» **What you are asked to do**
Locate the line that contains "#### Semi-supervised learning" in the entries below, then repeat it and every following line through the line that contains "#### Shared factors across tasks", exactly, and no others.

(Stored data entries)
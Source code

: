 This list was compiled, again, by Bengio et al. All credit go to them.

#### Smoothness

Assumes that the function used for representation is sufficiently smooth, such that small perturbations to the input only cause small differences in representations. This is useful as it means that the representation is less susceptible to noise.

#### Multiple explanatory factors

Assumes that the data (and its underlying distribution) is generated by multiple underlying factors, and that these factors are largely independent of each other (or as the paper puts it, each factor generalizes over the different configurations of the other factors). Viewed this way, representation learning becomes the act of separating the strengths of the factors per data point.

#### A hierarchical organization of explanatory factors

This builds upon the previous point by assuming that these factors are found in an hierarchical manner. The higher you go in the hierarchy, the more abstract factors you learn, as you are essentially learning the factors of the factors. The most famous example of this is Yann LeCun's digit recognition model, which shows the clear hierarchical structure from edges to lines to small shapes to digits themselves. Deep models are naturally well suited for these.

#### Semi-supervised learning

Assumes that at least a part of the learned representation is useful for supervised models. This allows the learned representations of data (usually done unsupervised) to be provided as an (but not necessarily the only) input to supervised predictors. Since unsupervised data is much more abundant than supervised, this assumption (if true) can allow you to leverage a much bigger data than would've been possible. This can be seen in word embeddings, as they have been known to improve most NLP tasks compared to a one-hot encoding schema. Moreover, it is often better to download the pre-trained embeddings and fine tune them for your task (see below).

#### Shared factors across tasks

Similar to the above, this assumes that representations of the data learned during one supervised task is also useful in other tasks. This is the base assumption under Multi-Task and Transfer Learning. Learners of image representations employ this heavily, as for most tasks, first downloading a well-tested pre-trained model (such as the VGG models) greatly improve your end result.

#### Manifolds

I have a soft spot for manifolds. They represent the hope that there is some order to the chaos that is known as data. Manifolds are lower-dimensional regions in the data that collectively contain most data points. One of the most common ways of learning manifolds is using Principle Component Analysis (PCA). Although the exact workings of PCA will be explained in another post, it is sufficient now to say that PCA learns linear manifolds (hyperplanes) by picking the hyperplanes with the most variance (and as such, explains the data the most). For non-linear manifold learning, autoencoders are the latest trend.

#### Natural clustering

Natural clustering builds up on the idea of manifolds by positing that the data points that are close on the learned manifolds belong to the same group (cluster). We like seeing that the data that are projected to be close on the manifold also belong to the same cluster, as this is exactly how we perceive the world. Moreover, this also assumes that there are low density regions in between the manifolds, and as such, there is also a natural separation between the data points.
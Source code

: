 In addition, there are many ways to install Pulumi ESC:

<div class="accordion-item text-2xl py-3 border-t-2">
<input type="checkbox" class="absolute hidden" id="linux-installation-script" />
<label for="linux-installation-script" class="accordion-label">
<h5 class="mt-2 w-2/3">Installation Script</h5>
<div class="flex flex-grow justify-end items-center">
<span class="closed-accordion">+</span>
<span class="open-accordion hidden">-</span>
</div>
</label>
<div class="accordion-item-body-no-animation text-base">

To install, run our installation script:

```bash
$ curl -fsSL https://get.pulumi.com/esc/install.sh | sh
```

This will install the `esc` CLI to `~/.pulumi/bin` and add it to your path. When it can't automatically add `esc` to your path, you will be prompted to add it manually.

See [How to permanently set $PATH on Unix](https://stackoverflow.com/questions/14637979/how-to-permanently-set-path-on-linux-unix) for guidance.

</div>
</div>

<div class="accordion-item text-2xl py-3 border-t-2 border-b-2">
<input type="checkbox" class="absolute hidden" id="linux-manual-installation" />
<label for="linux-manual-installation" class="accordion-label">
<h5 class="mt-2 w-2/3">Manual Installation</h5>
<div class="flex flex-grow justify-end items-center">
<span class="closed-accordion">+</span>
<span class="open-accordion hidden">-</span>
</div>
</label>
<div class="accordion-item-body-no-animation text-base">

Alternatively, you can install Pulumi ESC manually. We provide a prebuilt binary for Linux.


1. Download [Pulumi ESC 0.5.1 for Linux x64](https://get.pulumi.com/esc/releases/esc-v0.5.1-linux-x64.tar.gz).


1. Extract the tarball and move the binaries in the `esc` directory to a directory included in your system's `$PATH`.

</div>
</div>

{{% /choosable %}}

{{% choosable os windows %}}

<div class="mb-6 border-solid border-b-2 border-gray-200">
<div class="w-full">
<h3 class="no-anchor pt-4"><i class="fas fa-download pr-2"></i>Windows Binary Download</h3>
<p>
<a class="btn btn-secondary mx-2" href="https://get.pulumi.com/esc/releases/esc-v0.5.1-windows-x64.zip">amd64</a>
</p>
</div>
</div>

* * *

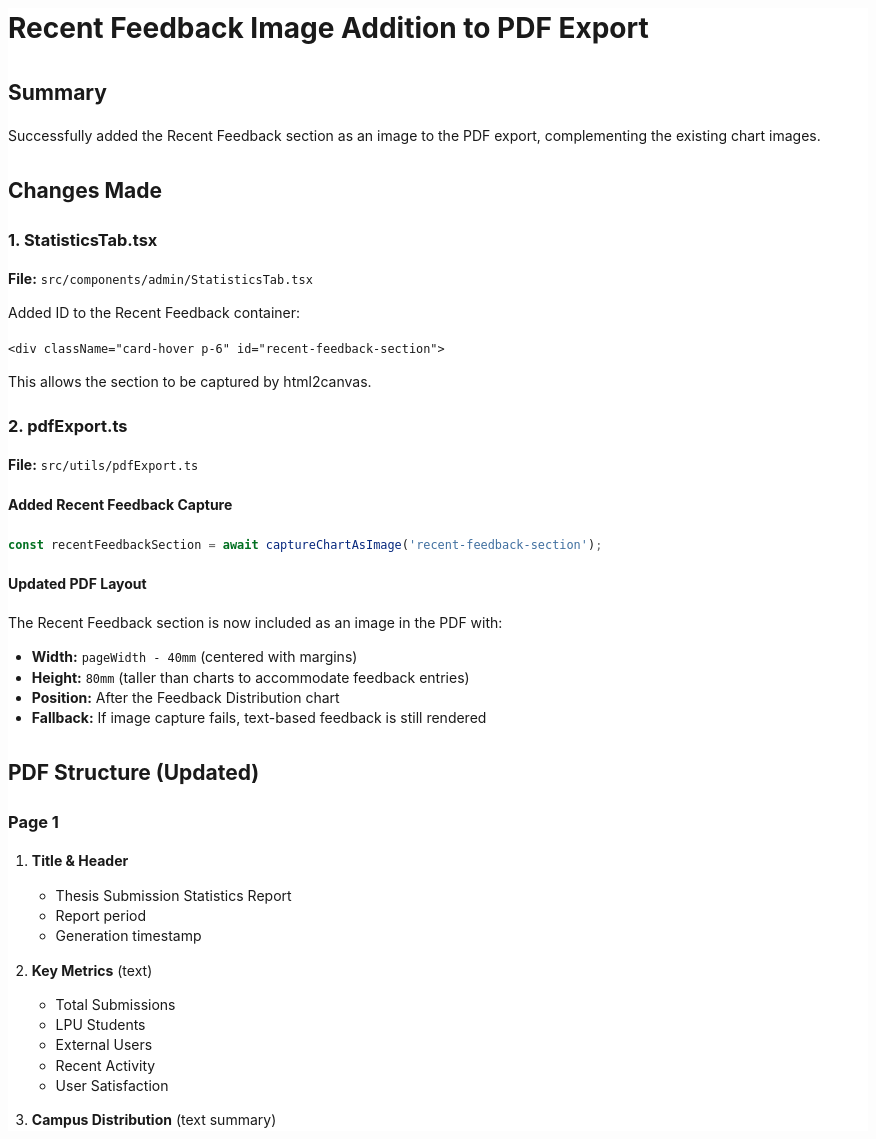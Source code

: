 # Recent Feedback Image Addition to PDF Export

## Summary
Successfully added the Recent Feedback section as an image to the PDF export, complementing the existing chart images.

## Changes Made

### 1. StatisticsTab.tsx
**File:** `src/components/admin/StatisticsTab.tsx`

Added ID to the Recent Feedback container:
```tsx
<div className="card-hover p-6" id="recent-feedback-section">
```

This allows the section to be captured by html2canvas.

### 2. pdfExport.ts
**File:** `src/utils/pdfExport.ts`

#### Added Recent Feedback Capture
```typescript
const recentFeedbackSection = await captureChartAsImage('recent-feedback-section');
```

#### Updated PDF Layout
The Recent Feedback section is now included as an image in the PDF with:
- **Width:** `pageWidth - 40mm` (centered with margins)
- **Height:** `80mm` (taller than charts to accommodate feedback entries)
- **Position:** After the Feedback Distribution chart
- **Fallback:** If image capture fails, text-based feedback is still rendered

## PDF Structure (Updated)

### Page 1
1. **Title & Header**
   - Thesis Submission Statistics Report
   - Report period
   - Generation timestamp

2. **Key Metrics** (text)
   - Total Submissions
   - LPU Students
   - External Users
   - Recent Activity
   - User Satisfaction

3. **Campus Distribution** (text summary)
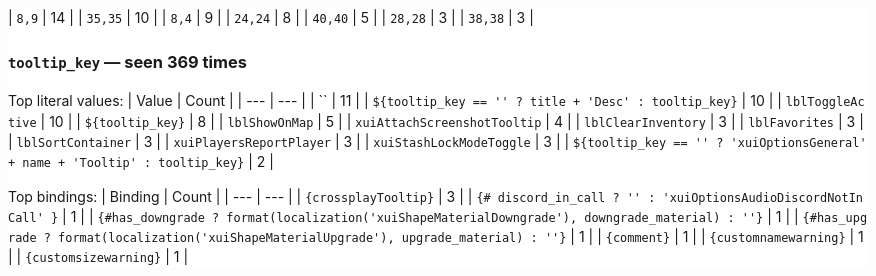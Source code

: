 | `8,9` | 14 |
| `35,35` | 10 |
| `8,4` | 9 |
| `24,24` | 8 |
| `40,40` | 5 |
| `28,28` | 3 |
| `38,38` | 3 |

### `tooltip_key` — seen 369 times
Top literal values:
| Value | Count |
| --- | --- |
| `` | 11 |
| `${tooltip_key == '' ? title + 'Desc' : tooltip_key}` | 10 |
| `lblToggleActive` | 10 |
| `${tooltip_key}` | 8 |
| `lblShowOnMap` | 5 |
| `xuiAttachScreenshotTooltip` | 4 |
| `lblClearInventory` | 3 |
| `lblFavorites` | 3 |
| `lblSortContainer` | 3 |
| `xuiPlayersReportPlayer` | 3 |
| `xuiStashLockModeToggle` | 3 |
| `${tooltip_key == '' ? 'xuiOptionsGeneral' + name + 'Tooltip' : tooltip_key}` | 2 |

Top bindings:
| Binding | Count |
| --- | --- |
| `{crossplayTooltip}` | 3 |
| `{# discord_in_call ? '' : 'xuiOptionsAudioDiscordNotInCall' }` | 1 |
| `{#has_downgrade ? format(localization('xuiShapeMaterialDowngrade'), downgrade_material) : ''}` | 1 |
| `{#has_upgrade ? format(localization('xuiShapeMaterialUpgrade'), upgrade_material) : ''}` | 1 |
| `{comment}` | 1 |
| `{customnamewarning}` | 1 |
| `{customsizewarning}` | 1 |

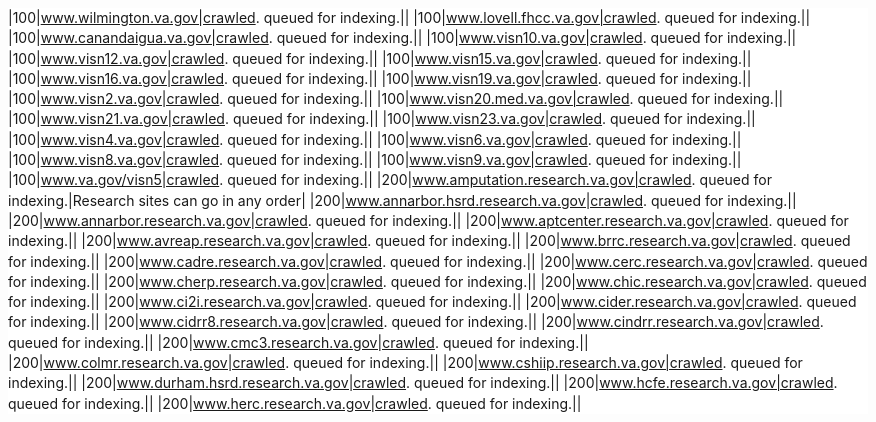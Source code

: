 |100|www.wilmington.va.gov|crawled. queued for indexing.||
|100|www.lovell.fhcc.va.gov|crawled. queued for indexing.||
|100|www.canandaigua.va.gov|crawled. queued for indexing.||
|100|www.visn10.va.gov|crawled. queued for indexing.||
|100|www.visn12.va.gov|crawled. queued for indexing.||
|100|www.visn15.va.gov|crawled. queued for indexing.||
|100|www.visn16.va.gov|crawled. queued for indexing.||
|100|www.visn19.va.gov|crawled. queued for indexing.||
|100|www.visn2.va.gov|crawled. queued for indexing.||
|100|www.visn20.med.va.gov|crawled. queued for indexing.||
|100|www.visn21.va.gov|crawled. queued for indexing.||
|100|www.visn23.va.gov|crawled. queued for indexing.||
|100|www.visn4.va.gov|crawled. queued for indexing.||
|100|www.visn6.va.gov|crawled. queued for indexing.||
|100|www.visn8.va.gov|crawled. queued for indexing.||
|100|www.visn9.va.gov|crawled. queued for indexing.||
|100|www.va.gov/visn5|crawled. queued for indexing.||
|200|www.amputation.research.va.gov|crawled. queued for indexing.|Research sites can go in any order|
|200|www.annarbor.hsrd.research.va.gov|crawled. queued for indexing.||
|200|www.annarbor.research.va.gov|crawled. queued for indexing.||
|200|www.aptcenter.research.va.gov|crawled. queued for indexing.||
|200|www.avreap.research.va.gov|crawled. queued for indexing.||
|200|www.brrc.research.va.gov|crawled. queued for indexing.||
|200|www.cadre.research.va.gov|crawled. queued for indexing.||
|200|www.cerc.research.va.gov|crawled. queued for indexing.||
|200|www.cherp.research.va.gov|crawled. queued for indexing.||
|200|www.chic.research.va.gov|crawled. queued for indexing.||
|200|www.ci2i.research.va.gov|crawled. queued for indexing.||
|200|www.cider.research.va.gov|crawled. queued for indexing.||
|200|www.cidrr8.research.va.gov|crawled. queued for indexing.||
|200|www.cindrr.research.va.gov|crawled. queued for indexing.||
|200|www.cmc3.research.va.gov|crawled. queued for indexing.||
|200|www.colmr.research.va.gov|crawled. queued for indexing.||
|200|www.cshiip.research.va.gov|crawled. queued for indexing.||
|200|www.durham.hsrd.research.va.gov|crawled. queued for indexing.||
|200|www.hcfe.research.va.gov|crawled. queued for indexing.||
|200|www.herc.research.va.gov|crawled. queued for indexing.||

» **Task solution**
#### Semi-supervised learning

Assumes that at least a part of the learned representation is useful for supervised models. This allows the learned representations of data (usually done unsupervised) to be provided as an (but not necessarily the only) input to supervised predictors. Since unsupervised data is much more abundant than supervised, this assumption (if true) can allow you to leverage a much bigger data than would've been possible. This can be seen in word embeddings, as they have been known to improve most NLP tasks compared to a one-hot encoding schema. Moreover, it is often better to download the pre-trained embeddings and fine tune them for your task (see below).

#### Shared factors across tasks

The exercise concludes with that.